Problem description
Exact transcription begins at the first line of the material below and ends with the line holding "The floating-point overrides"; pictures are skipped.

Data extract
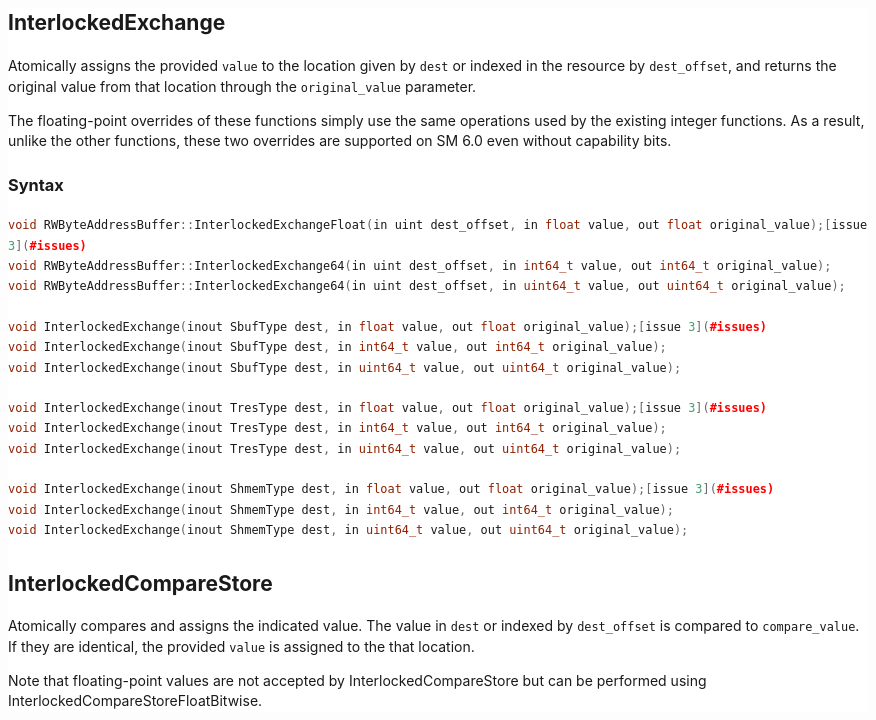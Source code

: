 ## InterlockedExchange

Atomically assigns the provided `value`
 to the location given by `dest`
 or indexed in the resource by `dest_offset`,
 and returns the original value from that location
 through the `original_value` parameter.

The floating-point overrides of these functions
simply use the same operations used by the existing integer functions.
As a result, unlike the other functions,
these two overrides are supported on SM 6.0
even without capability bits.

### Syntax

```C++
void RWByteAddressBuffer::InterlockedExchangeFloat(in uint dest_offset, in float value, out float original_value);[issue 3](#issues)
void RWByteAddressBuffer::InterlockedExchange64(in uint dest_offset, in int64_t value, out int64_t original_value);
void RWByteAddressBuffer::InterlockedExchange64(in uint dest_offset, in uint64_t value, out uint64_t original_value);

void InterlockedExchange(inout SbufType dest, in float value, out float original_value);[issue 3](#issues)
void InterlockedExchange(inout SbufType dest, in int64_t value, out int64_t original_value);
void InterlockedExchange(inout SbufType dest, in uint64_t value, out uint64_t original_value);

void InterlockedExchange(inout TresType dest, in float value, out float original_value);[issue 3](#issues)
void InterlockedExchange(inout TresType dest, in int64_t value, out int64_t original_value);
void InterlockedExchange(inout TresType dest, in uint64_t value, out uint64_t original_value);

void InterlockedExchange(inout ShmemType dest, in float value, out float original_value);[issue 3](#issues)
void InterlockedExchange(inout ShmemType dest, in int64_t value, out int64_t original_value);
void InterlockedExchange(inout ShmemType dest, in uint64_t value, out uint64_t original_value);
```

## InterlockedCompareStore

Atomically compares and assigns the indicated value.
The value in `dest`
or indexed by `dest_offset`
 is compared to `compare_value`.
If they are identical, the provided `value` is assigned
 to the that location.

Note that floating-point values are not accepted by InterlockedCompareStore
but can be performed using InterlockedCompareStoreFloatBitwise.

Written solution
Source code

: ## InterlockedExchange

Atomically assigns the provided `value`
 to the location given by `dest`
 or indexed in the resource by `dest_offset`,
 and returns the original value from that location
 through the `original_value` parameter.

The floating-point overrides of these functions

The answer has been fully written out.